In the multiplicity-of-tapes construction, the constructed DTM effectively performs a breadth-first search of the NTM's computation tree, visiting all possible computations of the NTM in order of increasing length until it finds an accepting one. Therefore, the length of an accepting computation of the DTM is, in general, exponential in the length of the shortest accepting computation of the NTM. This is believed to be a general property of simulations of NTMs by DTMs. The P versus NP problem, the most famous unresolved question in computer science, concerns one case of this issue: whether or not every problem solvable by a NTM in polynomial time is necessarily also solvable by a DTM in polynomial time.

==Bounded nondeterminism==
An NTM has the property of bounded nondeterminism. That is, if an NTM always halts on a given input tape T then it halts in a bounded number of steps, and therefore can only have a bounded number of possible configurations.

==Comparison with quantum computers==

The suspected shape of the range of problems solvable by quantum computers in polynomial time (BQP). Note that the figure suggests $\mathsf P \neq \mathsf{NP}$ and $\mathsf{NP} \neq \mathsf{PSPACE}$. If this is not true then the figure should look different.

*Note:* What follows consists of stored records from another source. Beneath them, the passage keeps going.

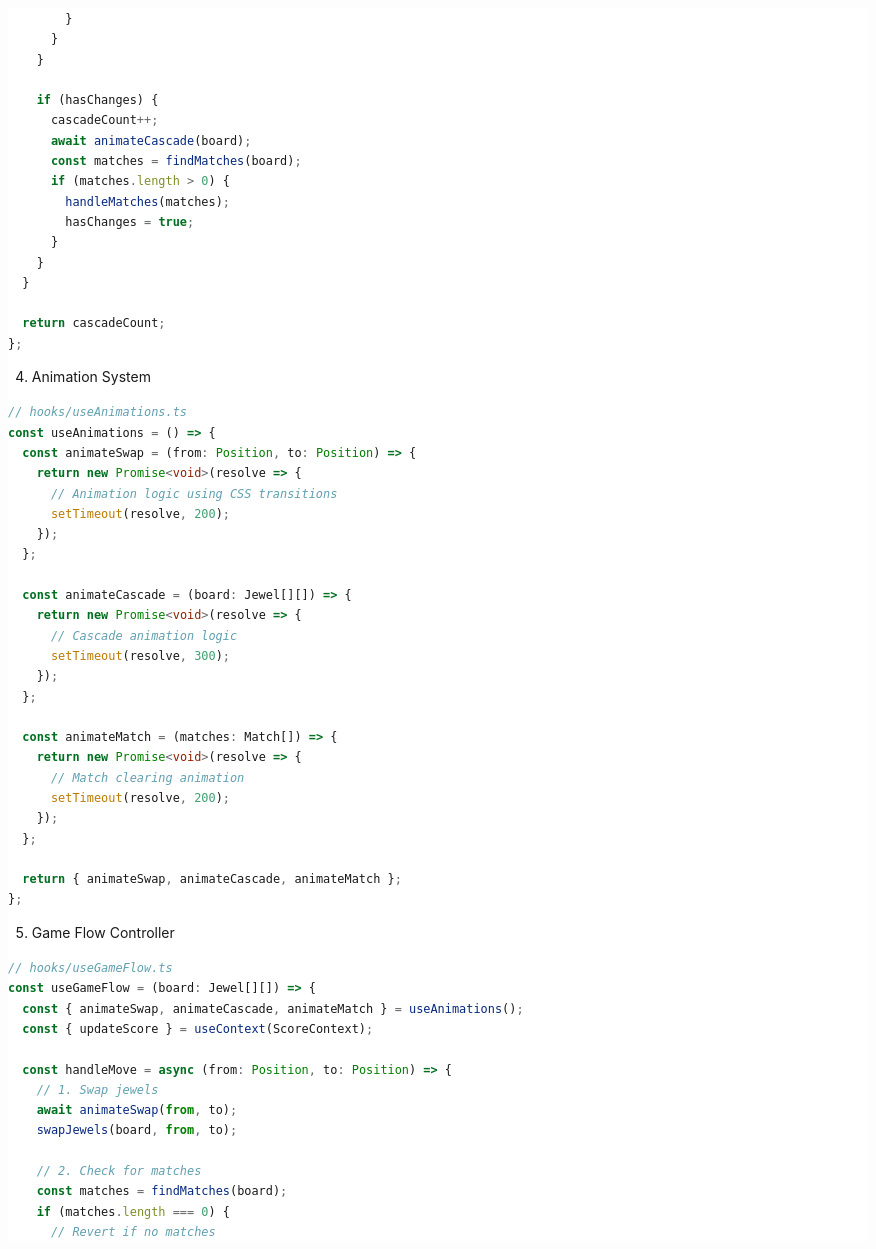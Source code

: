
 ```typescript
        }
      }
    }
    
    if (hasChanges) {
      cascadeCount++;
      await animateCascade(board);
      const matches = findMatches(board);
      if (matches.length > 0) {
        handleMatches(matches);
        hasChanges = true;
      }
    }
  }
  
  return cascadeCount;
};
```

4. Animation System
```typescript
// hooks/useAnimations.ts
const useAnimations = () => {
  const animateSwap = (from: Position, to: Position) => {
    return new Promise<void>(resolve => {
      // Animation logic using CSS transitions
      setTimeout(resolve, 200);
    });
  };
  
  const animateCascade = (board: Jewel[][]) => {
    return new Promise<void>(resolve => {
      // Cascade animation logic
      setTimeout(resolve, 300);
    });
  };
  
  const animateMatch = (matches: Match[]) => {
    return new Promise<void>(resolve => {
      // Match clearing animation
      setTimeout(resolve, 200);
    });
  };
  
  return { animateSwap, animateCascade, animateMatch };
};
```

5. Game Flow Controller
```typescript
// hooks/useGameFlow.ts
const useGameFlow = (board: Jewel[][]) => {
  const { animateSwap, animateCascade, animateMatch } = useAnimations();
  const { updateScore } = useContext(ScoreContext);
  
  const handleMove = async (from: Position, to: Position) => {
    // 1. Swap jewels
    await animateSwap(from, to);
    swapJewels(board, from, to);
    
    // 2. Check for matches
    const matches = findMatches(board);
    if (matches.length === 0) {
      // Revert if no matches
```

Because quantum computers use quantum bits, which can be in superpositions of states, rather than conventional bits, there is sometimes a misconception that quantum computers are NTMs. However, it is believed by experts (but has not been proven) that the power of quantum computers is, in fact, incomparable to that of NTMs; that is, problems likely exist that an NTM could efficiently solve that a quantum computer cannot and vice versa. In particular, it is likely that NP-complete problems are solvable by NTMs but not by quantum computers in polynomial time.

Intuitively speaking, while a quantum computer can indeed be in a superposition state corresponding to all possible computational branches having been executed at the same time (similar to an NTM), the final measurement will collapse the quantum computer into a randomly selected branch. This branch then does not, in general, represent the sought-for solution, unlike the NTM, which is allowed to pick the right solution among the exponentially many branches.